The Twilight Zone Concept

The “twilight zone” refers to the period during which a company is experiencing financial difficulties but has not yet entered formal insolvency proceedings. During this period, the directors’ primary duty to promote the success of the company for the benefit of its members (s172(1)) is progressively modified. As insolvency becomes more likely, directors must give increasing weight to the interests of creditors as a whole, even at the expense of shareholder interests.

The twilight zone may be brief or extended, depending on the circumstances. A company that deteriorates rapidly from solvency to liquidation may experience a very short twilight zone. A company that trades in financial difficulty for a prolonged period, for instance, by using HMRC as an involuntary creditor while paying trade creditors, may be in the twilight zone for months or years. In those extended cases, the potential misfeasance exposure for directors is correspondingly greater.

The HMRC-as-involuntary-creditor problem: A particularly common pattern in twilight zone cases is where a company selectively pays trade suppliers and bank borrowings while allowing HMRC debts (PAYE, VAT, CIS) to accumulate. Directors may rationalise this as necessary to preserve trading relationships and the business. Following the BTI v Sequana threshold analysis and HMRC’s enhanced creditor status, this pattern is now high-risk for both misfeasance claims and Personal Liability Notices.
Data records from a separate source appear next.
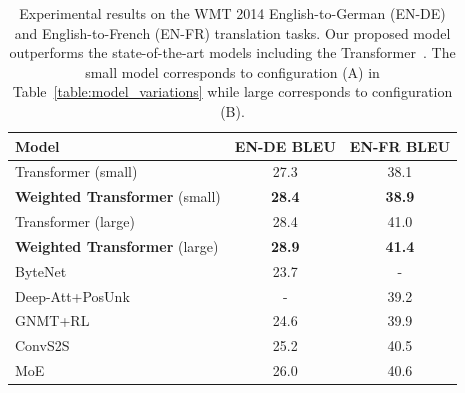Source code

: \documentclass{article} %
\newcommand{\name}{Weighted Transformer\xspace}
\begin{document}
\begin{table}
\center
\begin{tabular}{l|c|c}
\toprule
\bf Model & \bf EN-DE BLEU & \bf EN-FR BLEU \\
\midrule
Transformer (small)~\citep{vaswani2017attention} & 27.3 & 38.1\\ 
\textbf{\name} (small) & \textbf{28.4} & \textbf{38.9} \\  
\midrule
Transformer (large)~\citep{vaswani2017attention} & 28.4  & 41.0\\ 
\textbf{\name} (large) & \textbf{28.9} & \textbf{41.4} \\ 
\midrule
ByteNet~\citep{kalchbrenner2016neural} & 23.7 & - \\
Deep-Att+PosUnk~\citep{zhou2016deep} & - & 39.2 \\
GNMT+RL~\citep{wu2016google} & 24.6 & 39.9 \\
ConvS2S~\citep{gehring2017convs2s} & 25.2 & 40.5 \\
MoE~\citep{shazeer2017outrageously} & 26.0 & 40.6 \\
\bottomrule
\end{tabular}
\caption{
Experimental results on the WMT 2014 English-to-German (EN-DE) and English-to-French (EN-FR) translation tasks. Our proposed model outperforms the state-of-the-art models including the Transformer~\citep{vaswani2017attention}. The small model corresponds to configuration (A) in Table~\ref{table:model_variations} while large corresponds to configuration (B).
}
\label{table:results}
\end{table}
\end{document}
BTI 2014 LLC v Sequana SA [2022] UKSC 25

In its landmark judgment of October 2022, the Supreme Court, by a majority, confirmed the existence and scope of the creditor duty in English law. The principal holdings were:

When Does the Creditor Duty Arise?

The creditor duty does not arise at the mere possibility of insolvency. The Supreme Court identified a spectrum of circumstances:

  • When insolvency is a real and not merely prospective risk , directors must begin to consider creditor interests, balancing them against shareholder interests
  • When insolvency is probable , the balance tips more decisively toward creditors
  • When insolvent liquidation or administration is inevitable , creditor interests become paramount and shareholder interests effectively cease to be a counterweight

The Sliding Scale

The court confirmed that the creditor duty operates as a sliding scale. The greater the company’s financial difficulties, the more directors should prioritise creditor interests. This is not a binary switch from “shareholders first” to “creditors first”, it is a progressive reweighting. The practical implication is that directors must reassess the balance continuously as the company’s financial position changes.

Ratification

The Supreme Court confirmed that where the creditor duty applies, shareholders cannot authorise or ratify a transaction that breaches that duty. This is an important limitation on the usual shareholder ratification mechanism.
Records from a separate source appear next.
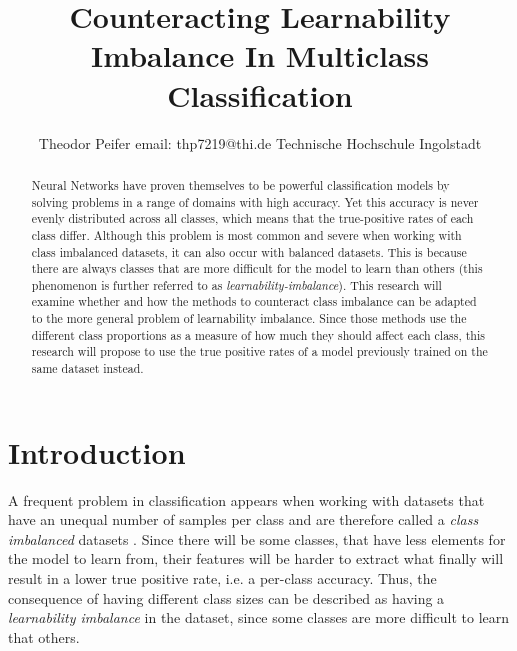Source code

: \documentclass[journal]{IEEEtran}
\begin{document}
 

\title{\textbf{Counteracting Learnability Imbalance In Multiclass Classification}}

\author{Theodor Peifer
        \linebreak
        email: thp7219@thi.de
        \linebreak
        Technische Hochschule Ingolstadt
}

\maketitle

\begin{abstract}
Neural Networks have proven themselves to be powerful classification
models by solving problems in a range of domains with high accuracy.
Yet this accuracy is never evenly distributed across all classes, which means that the true-positive rates of each class differ.
Although this problem is most common and severe when working with class imbalanced datasets, it can also occur with balanced datasets.
This is because there are always classes that are more difficult for the model to learn than others (this phenomenon is further referred to as \emph{learnability-imbalance}).
This research will examine whether and how the methods to counteract class imbalance can be adapted to the more general problem of learnability imbalance.
Since those methods use the different class proportions as a measure of how much they should affect each class, this research will propose
to use the true positive rates of a model previously trained on the same dataset instead.

\end{abstract}


\section{Introduction}
A frequent problem in classification appears when working with datasets that have an unequal number of samples per class and are therefore called a \emph{class imbalanced} datasets \cite{japkowicz2002class}.
Since there will be some classes, that have less elements for the model to learn from, their features will be harder to extract what finally will result in a lower true positive rate, i.e. a per-class accuracy.
Thus, the consequence of having different class sizes can be described as having a \emph{learnability imbalance} in the dataset, since some classes are more difficult to learn that others.
\end{document}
Hunt v Singh [2023] EWHC 1784 (Ch)

In this subsequent Chancery Division decision, the court applied BTI v Sequana to a scenario where the company was technically insolvent due to a tax liability arising from an avoidance scheme that the directors believed would succeed. The court held that the creditor duty arose because there was “at least a real prospect of the challenge failing”, the directors could not defer the creditor duty on the basis that they genuinely (though incorrectly) believed the tax liability would be eliminated.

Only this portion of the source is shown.